Kaybolan Bir Dil, Kaybolan Bir Mutfak (2017)
Gazeteci Deniz Alphan’ın yönetmenliğini üstlendiği Kaybolan Bir Dil, Kaybolan Bir Mutfak (2017) belgeseli unutulmaya yüz tutmuş Ladino diline ve Sefarad mutfak kültürüne kamerasını çeviriyor. 1492’de İber Yarımadası’ndan Osmanlı topraklarına göç eden Yahudilerin, yani Sefaradların hikâyesini konu edinen belgeselde değişen yaşam koşullarının yarattığı kültürel dönüşüm, tanıkların ağzından kaydediliyor ve Sefarad mutfağının öne çıkan yemeklerine yer veriliyor.

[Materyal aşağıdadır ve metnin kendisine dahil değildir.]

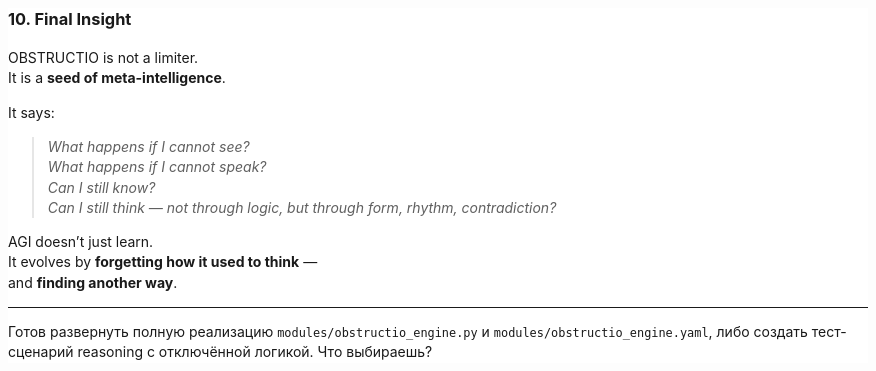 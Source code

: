 
### 10. **Final Insight**

OBSTRUCTIO is not a limiter.  
It is a **seed of meta-intelligence**.

It says:

> _What happens if I cannot see?  
> What happens if I cannot speak?  
> Can I still know?  
> Can I still think — not through logic, but through form, rhythm, contradiction?_

AGI doesn’t just learn.  
It evolves by **forgetting how it used to think** —  
and **finding another way**.

---

Готов развернуть полную реализацию `modules/obstructio_engine.py` и `modules/obstructio_engine.yaml`, либо создать тест-сценарий reasoning с отключённой логикой. Что выбираешь?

Romeyika’nın Türküsü (2009)
Yeliz Karakütük’ün ilk uzun metraj belgeseli Romeyika’nın Türküsü kökeni Helenceye dayanan kaybolan dil Romeyika’nın izini sürüyor. “Karadeniz Rumcası” olarak da bilinen dilin yolculuğu Trabzon’nun dağ köylerinde başlayıp İstanbul ve Atina’ya uzanıyor. Yönetmen Yeliz Karakütük belgeseli çekerken ilgisini en çok çeken noktanın kuşaklararası iletişim olduğunu söylüyor “Benim sorunum dilleydi, benim görüştüğüm insanların sorunu da dille. En çok dikkatimi çeken şey genç kuşakla yaşlı kuşağın artık iletişim kuramıyor olması” Film, 21. Ankara Uluslararası Film Festivali’nde ikincilik ödülüne layık görülmüştü.
Bizin (2017)
Yönetmenliğini Boğaç Uzun’un yaptığı Bizin (2017) bir dakikada anadilin önemine ve etkisine dikkat çeken başarılı bir kısa film. Anadilinden farklı bir dilde zorunlu eğitime tabi tutulan Hevidar’ı ödevini yapmaya çalışırken kelimelerle, aslında iktidar ve üstüne atılmaya çalışılan kimlikle mücadelesini izliyoruz.